A new international and UN/WHO supported report into work related road injury, stresses the urgent need to address fleet safety.

A vital report

Cover of Work Related Road Injury Report

Co-author of the report, Mary Williams OBE, chief executive of Brake, said: “This vital report is the first international report of its kind uniting voices in proclaiming the urgent need to address deaths and injuries on roads caused by a vehicle being driven for work purposes”

The report, “Managing work related road injury risk”, can be accessed on the Brake site.

It focusses on road risk management needs and recommends governments strengthen legislation. And fleet operators implement procedures. To better manage road related risk. Including improvements in data collection regarding work related road injury, collisions and their causes.

The report is prefaced by, Etienne Krug. Director at the World Health Organisation, who hopes the “report will play a valuable contribution to strengthen action on work-related road safety.” He “urges governments and organisations to read it and implement urgent actions to save lives.”

Why it’s important

The report leads with a sobering fact: “In most high-income countries, an estimated one-third of road traffic crashes involve someone at work. In developing countries, it is likely to be higher.”

It covers how the issue should be addressed.

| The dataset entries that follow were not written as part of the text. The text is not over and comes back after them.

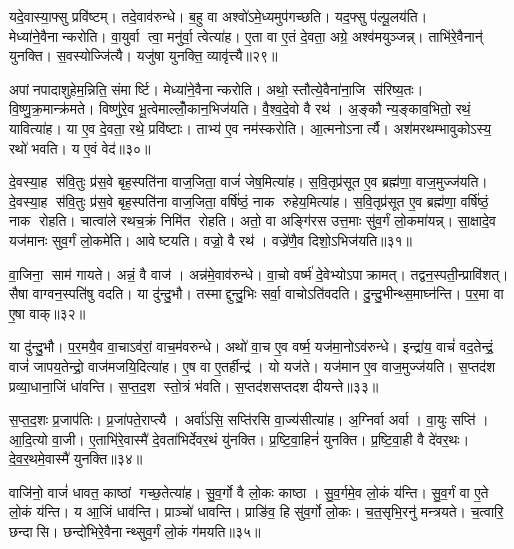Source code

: यदे॒वास्या॒फ्सु प्रवि॑ष्टम्। तदे॒वाव॑रुन्धे। ब॒हु वा अश्वो॑ऽमे॒ध्यमुप॑गच्छति। यद॒फ्सु प॑ल्पू॒लय॑ति। मेध्या॑ने॒वैनान्करोति। वा॒युर्वा त्वा॒ मनु॑र्वा॒ त्वेत्या॑ह। ए॒ता वा ए॒तं दे॒वता॒ अग्रे॒ अश्व॑मयुञ्जन्न्। ताभि॑रे॒वैनान्॑ युनक्ति। स॒वस्योज्जि॑त्यै। यजु॑षा युनक्ति॒ व्यावृ॑त्त्यै॥२९॥

अपांनपादाशुहेम॒न्निति॒ संमार्ष्टि। मेध्या॑ने॒वैनान्करोति। अथो॒ स्तौत्ये॒वैना॑ना॒जि स॑रिष्य॒तः। वि॒ष्णु॒क्र॒मान्क्र॑मते। विष्णु॑रे॒व भू॒त्वेमाल्लोँ॒कान॒भिज॑यति। वै॒श्व॒दे॒वो वै रथ॑। अ॒ङ्कौ न्य॒ङ्काव॒भितो॒ रथं॒ यावित्या॑ह। या ए॒व दे॒वता॒ रथे॒ प्रवि॑ष्टाः। ताभ्य॑ ए॒व नम॑स्करोति। आ॒त्मनोऽनार्त्यै। अश॑मरथम्भावुकोऽस्य॒ रथो॑ भवति। य ए॒वं वेद॑॥३०॥\anuvakamend[स्व॒द॒य॒ति॒ प॒ल्पू॒लय॑ति॒ व्यावृ॑त्त्या॒ अनार्त्यै॒ द्वे च॑]

दे॒वस्या॒ह स॑वि॒तुः प्र॑स॒वे बृह॒स्पति॑ना वाज॒जिता॒ वाजं॑ जेष॒मित्या॑ह। स॒वि॒तृप्र॑सूत ए॒व ब्रह्म॑णा॒ वाज॒मुज्ज॑यति। दे॒वस्या॒ह स॑वि॒तुः प्र॑स॒वे बृह॒स्पति॑ना वाज॒जिता॒ वर्\mbox{}षि॑ष्ठं॒ नाक रुहेय॒मित्या॑ह। स॒वि॒तृप्र॑सूत ए॒व ब्रह्म॑णा॒ वर्\mbox{}षि॑ष्ठं॒ नाक रोहति। चात्वा॑ले रथच॒क्रं निमि॑त रोहति। अतो॒ वा अङ्गि॑रस उत्त॒माः सु॑व॒र्गं लो॒कमा॑यन्न्। सा॒क्षादे॒व यज॑मानः सुव॒र्गं लो॒कमे॑ति। आवेष्टयति। वज्रो॒ वै रथ॑। वज्रे॑णै॒व दिशो॒ऽभिज॑यति॥३१॥

वा॒जिना॒ साम॑ गायते। अन्नं॒ वै वाज॑। अन्न॑मे॒वाव॑रुन्धे। वा॒चो वर्ष्म॑ दे॒वेभ्योऽपाक्रामत्। तद्वन॒स्पती॒न्प्रावि॑शत्। सैषा वाग्वन॒स्पति॑षु वदति। या दु॑न्दु॒भौ। तस्माद्दुन्दु॒भिः सर्वा॒ वाचोऽति॑वदति। दु॒न्दु॒भीन्थ्स॒माघ्न॑न्ति। प॒र॒मा वा ए॒षा वाक्॥३२॥

या दु॑न्दु॒भौ। प॒र॒मयै॒व वा॒चाऽव॑रां॒ वाच॒म॑वरुन्धे। अथो॑ वा॒च ए॒व वर्ष्म॒ यज॑मा॒नोऽव॑रुन्धे। इन्द्रा॑य॒ वाचं॑ वद॒तेन्द्रं॒ वाजं॑ जापय॒तेन्द्रो॒ वाज॑मजयि॒दित्या॑ह। ए॒ष वा ए॒तर्\mbox{}हीन्द्र॑। यो यज॑ते। यज॑मान ए॒व वाज॒मुज्ज॑यति। स॒प्तद॑श प्रव्या॒धाना॒जिं धा॑वन्ति। स॒प्त॒द॒श स्तो॒त्रं भ॑वति। स॒प्तद॑शसप्तदश दीयन्ते॥३३॥

स॒प्त॒द॒शः प्र॒जाप॑तिः। प्र॒जा॑पते॒राप्त्यै। अर्वा॑ऽसि॒ सप्ति॑रसि वा॒ज्य॑सीत्या॑ह। अ॒ग्निर्वा अर्वा। वा॒युः सप्ति॑। आ॒दि॒त्यो वा॒जी। ए॒ताभि॑रे॒वास्मै॑ दे॒वता॑भिर्देवर॒थं यु॑नक्ति। प्र॒ष्टि॒वा॒हिनं॑ युनक्ति। प्र॒ष्टि॒वा॒ही वै दे॑वर॒थः। दे॒व॒र॒थमे॒वास्मै॑ युनक्ति॥३४॥

वाजि॑नो॒ वाजं॑ धावत॒ काष्ठां गच्छ॒तेत्या॑ह। सु॒व॒र्गो वै लो॒कः काष्ठा। सु॒व॒र्गमे॒व लो॒कं य॑न्ति। सु॒व॒र्गं वा ए॒ते लो॒कं य॑न्ति। य आ॒जिं धाव॑न्ति। प्राञ्चो॑ धावन्ति। प्राङि॑व॒ हि सु॑व॒र्गो लो॒कः। च॒त॒सृभि॒रनु॑ मन्त्रयते। च॒त्वारि॒ छन्दासि। छन्दो॑भिरे॒वैनान्थ्सुव॒र्गं लो॒कं ग॑मयति॥३५॥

Within the UN 2030 Agenda for Sustainable Development, and via public-private partnerships across societies.

The report also details a history of success stories in work-related road injury risk (WRRR). From around the world and over the last 15 to 20 years.

In so doing it highlights that “Good management of those who drive for work and ensuring decent work conditions has been shown to reduce risks and improve business outcomes.”

Work related road injury risk – an observation

As an observation, from the customers that CMS works with. These strategies of good management and risk considerations are core to their fleet and driver risk management programmes. 

We’ve also found that with the combination of customers prioritising risk management, and our technology. They are moving from using descriptive information (what has happened?) through predictive (what’s likely to happen?) and onto prescriptive strategies (what should we do?).

That is, for many of our customers it is no longer about knowing what has just happened.

It’s not even about predicting what will happen.

It is now about informing how to stop it happening.

And as the “Managing work related road injury risk” report implies, having good, clean, actionable data is THE key part to this evolution. 

So, like much in life, an old maxim still holds true. In the case of road, fleet and driver risk management it is “if you can measure, then you can manage”.